This method takes the list l of solutions of F and sharpens them to d digits using the sharpening module of Bertini.
i1 : R = CC[x,y]; |
i2 : F = {x^2-2,y^2-2}; |
i3 : sols = bertiniZeroDimSolve (F) ~/bertini o3 = {{1.41421, 1.41421}, {1.41421, -1.41421}, {-1.41421, 1.41421}, ------------------------------------------------------------------------ {-1.41421, -1.41421}} o3 : List |
i4 : S = bertiniRefineSols (100, F, sols) Temporary directory for input and output files:/var/folders/j_/gx42s4z576z_vj47_ym0j5xm0000gn/T/M2-74635-0/1 The version of Bertini you have installed on your computer was used for this run.
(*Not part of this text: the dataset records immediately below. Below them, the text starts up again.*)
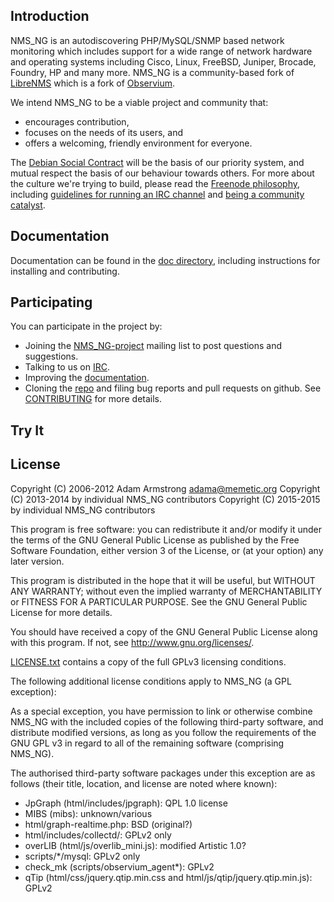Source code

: Introduction
------------

NMS_NG is an autodiscovering PHP/MySQL/SNMP based network monitoring
which includes support for a wide range of network hardware and operating
systems including Cisco, Linux, FreeBSD, Juniper, Brocade, Foundry, HP and
many more.  NMS_NG is a community-based fork of [LibreNMS][8] which is a fork of
[Observium][9].

We intend NMS_NG to be a viable project and community that:
- encourages contribution,
- focuses on the needs of its users, and
- offers a welcoming, friendly environment for everyone.

The [Debian Social Contract][10] will be the basis of our priority system,
and mutual respect the basis of our behaviour towards others.  For more
about the culture we're trying to build, please read the [Freenode
philosophy][13], including [guidelines for running an IRC channel][6] and
[being a community catalyst][7].


Documentation
-------------

Documentation can be found in the [doc directory][5], including instructions
for installing and contributing.


Participating
-------------

You can participate in the project by:
- Joining the [NMS_NG-project][1] mailing list to post questions and
  suggestions.
- Talking to us on [IRC][4].
- Improving the [documentation][5].
- Cloning the [repo][2] and filing bug reports and pull requests on github.
  See [CONTRIBUTING][15] for more details.


Try It
------



License
-------

Copyright (C) 2006-2012 Adam Armstrong <adama@memetic.org>
Copyright (C) 2013-2014 by individual NMS_NG contributors
Copyright (C) 2015-2015 by individual NMS_NG contributors

 This program is free software: you can redistribute it and/or modify
 it under the terms of the GNU General Public License as published by
 the Free Software Foundation, either version 3 of the License, or
 (at your option) any later version.

 This program is distributed in the hope that it will be useful,
 but WITHOUT ANY WARRANTY; without even the implied warranty of
 MERCHANTABILITY or FITNESS FOR A PARTICULAR PURPOSE.  See the
 GNU General Public License for more details.

 You should have received a copy of the GNU General Public License
 along with this program.  If not, see <http://www.gnu.org/licenses/>.

[LICENSE.txt][14] contains a copy of the full GPLv3 licensing conditions.

The following additional license conditions apply to NMS_NG (a GPL
exception):

  As a special exception, you have permission to link or otherwise combine
  NMS_NG with the included copies of the following third-party software,
  and distribute modified versions, as long as you follow the requirements
  of the GNU GPL v3 in regard to all of the remaining software (comprising
  NMS_NG).

  The authorised third-party software packages under this exception are as
  follows (their title, location, and license are noted where known):
  - JpGraph (html/includes/jpgraph): QPL 1.0 license
  - MIBS (mibs): unknown/various
  - html/graph-realtime.php: BSD (original?)
  - html/includes/collectd/: GPLv2 only
  - overLIB (html/js/overlib_mini.js): modified Artistic 1.0?
  - scripts/*/mysql: GPLv2 only
  - check_mk (scripts/observium_agent*): GPLv2
  - qTip (html/css/jquery.qtip.min.css and html/js/qtip/jquery.qtip.min.js): GPLv2

[1]: https://groups.google.com/forum/#!forum/NMS_NG-project "NMS_NG"
[2]: https://github.com/speedguzzi/NMS_NG "Main NMS_NG GitHub repo"
[4]: irc://irc.freenode.net/##NMS_NG "NMS_NG IRC channel"
[5]: https://github.com/speedguzzi/NMS_NG/tree/master/doc/
[6]: http://freenode.net/channel_guidelines.shtml "Freenode channel guidelines"
[7]: http://freenode.net/catalysts.shtml "Freenode community catalysts"
[8]: http://observium.org/ "Observium web site"
[9]: http://observium.org/ "Observium web site"
[10]: http://www.debian.org/social_contract "Debian project social contract"
[12]: https://github.com/speedguzzi/NMS_NG/tree/master/doc/Observium_Welcome.md
[13]: http://freenode.net/philosophy.shtml "Freenode philosophy"
[14]: https://github.com/speedguzzi/NMS_NG/tree/master/LICENSE.txt
[15]: https://github.com/speedguzzi/NMS_NG/tree/master/doc/CONTRIBUTING.md
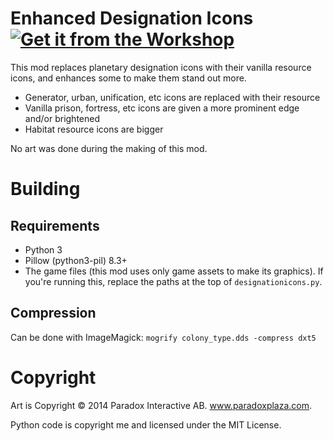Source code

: # Enhanced Designation Icons [![Get it from the Workshop](https://img.shields.io/badge/steam-%23000000.svg?style=for-the-badge&logo=steam&logoColor=white)](https://steamcommunity.com/sharedfiles/filedetails/?id=2941285632)

This mod replaces planetary designation icons with their vanilla resource icons, and enhances some to make them stand out more.

* Generator, urban, unification, etc icons are replaced with their resource
* Vanilla prison, fortress, etc icons are given a more prominent edge and/or brightened
* Habitat resource icons are bigger

No art was done during the making of this mod.

# Building

## Requirements

* Python 3
* Pillow (python3-pil) 8.3+
* The game files (this mod uses only game assets to make its graphics). If you're running this, replace the paths at the top of `designationicons.py`.

## Compression

Can be done with ImageMagick: `mogrify colony_type.dds -compress dxt5`

# Copyright

Art is Copyright © 2014 Paradox Interactive AB. www.paradoxplaza.com.

Python code is copyright me and licensed under the MIT License.
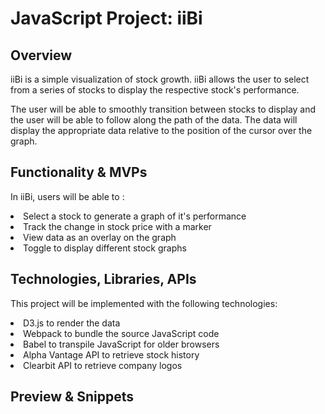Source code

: # JavaScript Project: iiBi

## Overview

iiBi is a simple visualization of stock growth. iiBi allows the user to select from a series of stocks to display
the respective stock's performance.

The user will be able to smoothly transition between stocks to display and the user will be able to follow along the path
of the data. The data will display the appropriate data relative to the position of the cursor over the graph.

## Functionality & MVPs

In iiBi, users will be able to :
<li> Select a stock to generate a graph of it's performance</li>
<li> Track the change in stock price with a marker </li>
<li> View data as an overlay on the graph </li>
<li> Toggle to display different stock graphs </li>

 ## Technologies, Libraries, APIs
This project will be implemented with the following technologies: 
<li> D3.js to render the data 
<li> Webpack to bundle the source JavaScript code
<li> Babel to transpile JavaScript for older browsers
<li> Alpha Vantage API to retrieve stock history
<li> Clearbit API to retrieve company logos
</li>


## Preview & Snippets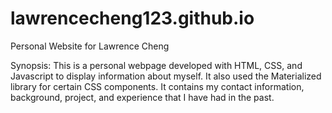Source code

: # lawrencecheng123.github.io
Personal Website for Lawrence Cheng

Synopsis: This is a personal webpage developed with HTML, CSS, and Javascript to display information about myself. It also used the Materialized library for certain CSS components. It contains
my contact information, background, project, and experience that I have had in the past.

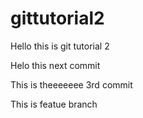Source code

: # gittutorial2

Hello this is git tutorial 2




Helo this  next commit


This is theeeeeee 3rd commit

This is featue branch

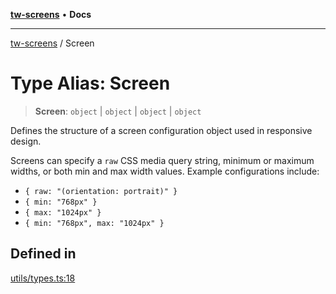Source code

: [**tw-screens**](../README.md) • **Docs**

***

[tw-screens](../README.md) / Screen

# Type Alias: Screen

> **Screen**: `object` \| `object` \| `object` \| `object`

Defines the structure of a screen configuration object used in responsive design.

Screens can specify a `raw` CSS media query string, minimum or maximum widths, or
both min and max width values. Example configurations include:
- `{ raw: "(orientation: portrait)" }`
- `{ min: "768px" }`
- `{ max: "1024px" }`
- `{ min: "768px", max: "1024px" }`

## Defined in

[utils/types.ts:18](https://github.com/saoudi-h/tw-screens/blob/88fd7cb306de641c909967670d6d413d954f23c9/src/utils/types.ts#L18)
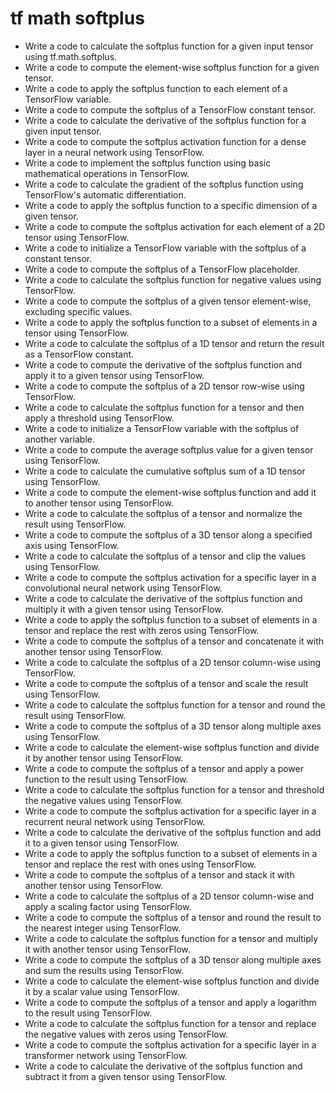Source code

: # tf math softplus

- Write a code to calculate the softplus function for a given input tensor using tf.math.softplus.
- Write a code to compute the element-wise softplus function for a given tensor.
- Write a code to apply the softplus function to each element of a TensorFlow variable.
- Write a code to compute the softplus of a TensorFlow constant tensor.
- Write a code to calculate the derivative of the softplus function for a given input tensor.
- Write a code to compute the softplus activation function for a dense layer in a neural network using TensorFlow.
- Write a code to implement the softplus function using basic mathematical operations in TensorFlow.
- Write a code to calculate the gradient of the softplus function using TensorFlow's automatic differentiation.
- Write a code to apply the softplus function to a specific dimension of a given tensor.
- Write a code to compute the softplus activation for each element of a 2D tensor using TensorFlow.
- Write a code to initialize a TensorFlow variable with the softplus of a constant tensor.
- Write a code to compute the softplus of a TensorFlow placeholder.
- Write a code to calculate the softplus function for negative values using TensorFlow.
- Write a code to compute the softplus of a given tensor element-wise, excluding specific values.
- Write a code to apply the softplus function to a subset of elements in a tensor using TensorFlow.
- Write a code to calculate the softplus of a 1D tensor and return the result as a TensorFlow constant.
- Write a code to compute the derivative of the softplus function and apply it to a given tensor using TensorFlow.
- Write a code to compute the softplus of a 2D tensor row-wise using TensorFlow.
- Write a code to calculate the softplus function for a tensor and then apply a threshold using TensorFlow.
- Write a code to initialize a TensorFlow variable with the softplus of another variable.
- Write a code to compute the average softplus value for a given tensor using TensorFlow.
- Write a code to calculate the cumulative softplus sum of a 1D tensor using TensorFlow.
- Write a code to compute the element-wise softplus function and add it to another tensor using TensorFlow.
- Write a code to calculate the softplus of a tensor and normalize the result using TensorFlow.
- Write a code to compute the softplus of a 3D tensor along a specified axis using TensorFlow.
- Write a code to calculate the softplus of a tensor and clip the values using TensorFlow.
- Write a code to compute the softplus activation for a specific layer in a convolutional neural network using TensorFlow.
- Write a code to calculate the derivative of the softplus function and multiply it with a given tensor using TensorFlow.
- Write a code to apply the softplus function to a subset of elements in a tensor and replace the rest with zeros using TensorFlow.
- Write a code to compute the softplus of a tensor and concatenate it with another tensor using TensorFlow.
- Write a code to calculate the softplus of a 2D tensor column-wise using TensorFlow.
- Write a code to compute the softplus of a tensor and scale the result using TensorFlow.
- Write a code to calculate the softplus function for a tensor and round the result using TensorFlow.
- Write a code to compute the softplus of a 3D tensor along multiple axes using TensorFlow.
- Write a code to calculate the element-wise softplus function and divide it by another tensor using TensorFlow.
- Write a code to compute the softplus of a tensor and apply a power function to the result using TensorFlow.
- Write a code to calculate the softplus function for a tensor and threshold the negative values using TensorFlow.
- Write a code to compute the softplus activation for a specific layer in a recurrent neural network using TensorFlow.
- Write a code to calculate the derivative of the softplus function and add it to a given tensor using TensorFlow.
- Write a code to apply the softplus function to a subset of elements in a tensor and replace the rest with ones using TensorFlow.
- Write a code to compute the softplus of a tensor and stack it with another tensor using TensorFlow.
- Write a code to calculate the softplus of a 2D tensor column-wise and apply a scaling factor using TensorFlow.
- Write a code to compute the softplus of a tensor and round the result to the nearest integer using TensorFlow.
- Write a code to calculate the softplus function for a tensor and multiply it with another tensor using TensorFlow.
- Write a code to compute the softplus of a 3D tensor along multiple axes and sum the results using TensorFlow.
- Write a code to calculate the element-wise softplus function and divide it by a scalar value using TensorFlow.
- Write a code to compute the softplus of a tensor and apply a logarithm to the result using TensorFlow.
- Write a code to calculate the softplus function for a tensor and replace the negative values with zeros using TensorFlow.
- Write a code to compute the softplus activation for a specific layer in a transformer network using TensorFlow.
- Write a code to calculate the derivative of the softplus function and subtract it from a given tensor using TensorFlow.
Bertini is under ongoing development by D. Bates, J. Hauenstein, A. Sommese, and C. Wampler. o4 = {{-1.41421, -1.41421}, {-1.41421, 1.41421}, {1.41421, -1.41421}, ------------------------------------------------------------------------ {1.41421, 1.41421}} o4 : List |
i5 : coords = coordinates S_0 o5 = {-1.41421, -1.41421} o5 : List |
i6 : coords_0 o6 = -1.414213562373095048801688724209698078569671875376948073176679737990732 478462107038850387534327641573+ 3.6293375664295463502309100705738928639868367720161625941979072156736995 19815048438950614193310022977e-316*ii o6 : CC (of precision 333) |
bertiniRefineSols will only refine non-singular solutions and does not currently work for homogeneous systems.